The most severely ill may need to receive these nutrients from a needle to restart their systems. Electrolytes and trace minerals need to be added to replace those robbed by Candida, and spilled from the digestive loop.

Controlling Candida is a must. Step one is to avoid all sugars and follow the yeast free diet.

Yeast killers are problematic. Some strains of yeast such as C. tropicalis require 10X the nystatin to control them as does C. albicans.

Ketazonacal, and other related drug variants are highly effective, but add a serious additional toxin stress to the mercury loaded liver. Not all of these drugs work on the full spectrum of Candida strains. C. tropicalis for instance, lacks the disruption site required for Ketazonacal to work.

Nystatin is probably the safest yeast killer since it is topical, and adds little to the systemic poisons of the already distressed human. If you can have your yeast assayed, an effective protocol can be developed specific to the Candida strains burning within you.
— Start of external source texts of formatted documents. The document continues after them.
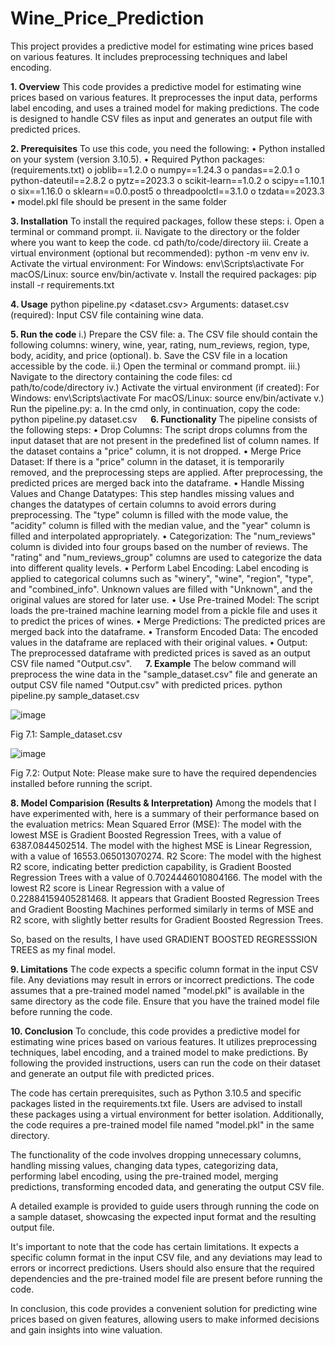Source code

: # Wine_Price_Prediction
This project provides a predictive model for estimating wine prices based on various features. It includes preprocessing techniques and label encoding.

**1.	Overview**
This code provides a predictive model for estimating wine prices based on various features. It preprocesses the input data, performs label encoding, and uses a trained model for making predictions. The code is designed to handle CSV files as input and generates an output file with predicted prices.

**2.	Prerequisites**
To use this code, you need the following:
•	Python installed on your system (version 3.10.5).
•	Required Python packages: (requirements.txt)
o	joblib==1.2.0
o	numpy==1.24.3
o	pandas==2.0.1
o	python-dateutil==2.8.2
o	pytz==2023.3
o	scikit-learn==1.0.2
o	scipy==1.10.1
o	six==1.16.0
o	sklearn==0.0.post5
o	threadpoolctl==3.1.0
o	tzdata==2023.3
•	model.pkl file should be present in the same folder

**3.	Installation**
To install the required packages, follow these steps:
i.	Open a terminal or command prompt.
ii.	Navigate to the directory or the folder where you want to keep the code.
cd path/to/code/directory
iii.	Create a virtual environment (optional but recommended):
python -m venv env
iv.	Activate the virtual environment:
For Windows: env\Scripts\activate
For macOS/Linux: source env/bin/activate
v.	Install the required packages:
pip install -r requirements.txt

**4.	Usage**
python pipeline.py <dataset.csv>
Arguments:
dataset.csv (required): Input CSV file containing wine data.

**5.	Run the code**
i.)	Prepare the CSV file:
a.	The CSV file should contain the following columns: winery, wine, year, rating, num_reviews, region, type, body, acidity, and price (optional).
b.	Save the CSV file in a location accessible by the code.
ii.)	Open the terminal or command prompt.
iii.)	Navigate to the directory containing the code files:
cd path/to/code/directory
iv.)	Activate the virtual environment (if created):
For Windows: env\Scripts\activate
For macOS/Linux: source env/bin/activate
v.)	Run the pipeline.py:
a.	In the cmd only, in continuation, copy the code:
python pipeline.py dataset.csv
 
**6.	Functionality**
The pipeline consists of the following steps:
•	Drop Columns: The script drops columns from the input dataset that are not present in the predefined list of column names. If the dataset contains a "price" column, it is not dropped.
•	Merge Price Dataset: If there is a "price" column in the dataset, it is temporarily removed, and the preprocessing steps are applied. After preprocessing, the predicted prices are merged back into the dataframe.
•	Handle Missing Values and Change Datatypes: This step handles missing values and changes the datatypes of certain columns to avoid errors during preprocessing. The "type" column is filled with the mode value, the "acidity" column is filled with the median value, and the "year" column is filled and interpolated appropriately.
•	Categorization: The "num_reviews" column is divided into four groups based on the number of reviews. The "rating" and "num_reviews_group" columns are used to categorize the data into different quality levels.
•	Perform Label Encoding: Label encoding is applied to categorical columns such as "winery", "wine", "region", "type", and "combined_info". Unknown values are filled with "Unknown", and the original values are stored for later use.
•	Use Pre-trained Model: The script loads the pre-trained machine learning model from a pickle file and uses it to predict the prices of wines.
•	Merge Predictions: The predicted prices are merged back into the dataframe.
•	Transform Encoded Data: The encoded values in the dataframe are replaced with their original values.
•	Output: The preprocessed dataframe with predicted prices is saved as an output CSV file named "Output.csv".
 
**7.	Example**
The below command will preprocess the wine data in the "sample_dataset.csv" file and generate an output CSV file named "Output.csv" with predicted prices.
python pipeline.py sample_dataset.csv
 
 ![image](https://github.com/khushimdave/Wine_Price_Prediction/assets/94516006/8cb1068c-6d6c-4b1b-8be9-1199facad9f0)

Fig 7.1: Sample_dataset.csv

 ![image](https://github.com/khushimdave/Wine_Price_Prediction/assets/94516006/11657f11-e8d2-4263-b9b3-8a6446353342)

Fig 7.2: Output
Note: Please make sure to have the required dependencies installed before running the script.

**8.	Model Comparision (Results & Interpretation)**
Among the models that I have experimented with, here is a summary of their performance based on the evaluation metrics:
Mean Squared Error (MSE):
The model with the lowest MSE is Gradient Boosted Regression Trees, with a value of 6387.0844502514.
The model with the highest MSE is Linear Regression, with a value of 16553.065013070274.
R2 Score:
The model with the highest R2 score, indicating better prediction capability, is Gradient Boosted Regression Trees with a value of 0.7024446010804166.
The model with the lowest R2 score is Linear Regression with a value of 0.22884159405281468.
It appears that Gradient Boosted Regression Trees and Gradient Boosting Machines performed similarly in terms of MSE and R2 score, with slightly better results for Gradient Boosted Regression Trees.

So, based on the results, I have used GRADIENT BOOSTED REGRESSSION TREES as my final model.

**9.	Limitations**
The code expects a specific column format in the input CSV file. Any deviations may result in errors or incorrect predictions.
The code assumes that a pre-trained model named "model.pkl" is available in the same directory as the code file. Ensure that you have the trained model file before running the code.

**10.	Conclusion**
To conclude, this code provides a predictive model for estimating wine prices based on various features. It utilizes preprocessing techniques, label encoding, and a trained model to make predictions. By following the provided instructions, users can run the code on their dataset and generate an output file with predicted prices.

The code has certain prerequisites, such as Python 3.10.5 and specific packages listed in the requirements.txt file. Users are advised to install these packages using a virtual environment for better isolation. Additionally, the code requires a pre-trained model file named "model.pkl" in the same directory.

The functionality of the code involves dropping unnecessary columns, handling missing values, changing data types, categorizing data, performing label encoding, using the pre-trained model, merging predictions, transforming encoded data, and generating the output CSV file.

A detailed example is provided to guide users through running the code on a sample dataset, showcasing the expected input format and the resulting output file.

It's important to note that the code has certain limitations. It expects a specific column format in the input CSV file, and any deviations may lead to errors or incorrect predictions. Users should also ensure that the required dependencies and the pre-trained model file are present before running the code.

In conclusion, this code provides a convenient solution for predicting wine prices based on given features, allowing users to make informed decisions and gain insights into wine valuation.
Nystatin takes many weeks of dosing along with the yeast free diet to gain an effective control over Candida growth in the GI.

Acidophilus reinoculation from powder or yogurt needs to be constant, and unrelenting. Restoring these healthy GI inhabitants will help change the pH of the bowel away from what the yeast desire. Until your Nuetrophil's are working properly again, the friendly bacteria, pH levels, and nystatin are all you have to control Candida yeast.

Mercury exposure has got to stop. Occasional, effective whole bowel cleansing will move out unabsorbed inorganic mercury, larger yeast colonies, and amalgam particles. The surface areas and mucous of the intestines are enormous, trapping inorganic mercury and metal particles.

Avoid fish and seafood. Get rid of all the mercury amalgam in your teeth as quickly and safely as you can afford.

Total mercury detoxification will take a long time to accomplish by whatever protocol used. Mercury excretion is facilitated by sulfhydral containing proteins. Glutathione (GSH) is formed within the human from the amino acids cysteine, glycine, and glutamic acid.

DMPS, DMSA, EDTA, and sulfhydral poly resin are synthetic proteins. All of these are effective at excreting mercury through the liver and kidneys. Only self made GSH is without known adverse side effects. The amino acid N-acetyl L-cysteine (NAC) is another effective mercury binder and excretion facilitator. NAC is a highly effective precursor to intercellular GSH.

Be Patient, Be Persistent, Never Give Up Hope!

Expect total mercury detoxification to take years.

Fortunately, the mercury disruptions in volatile enzymes and hormones can be cleared quickly under a sound detoxification and nutrition protocol. Clearing these important body proteins speeds recovery by restoring effective digestion, metabolism, and essential compound synthesis within the body.

Some mercury bindings and damage may be irreversible. The 1970's acute methyl mercury literature reads this way. However, none of these reports speak to a long term nutritional approach to recovering from mercury poisoning.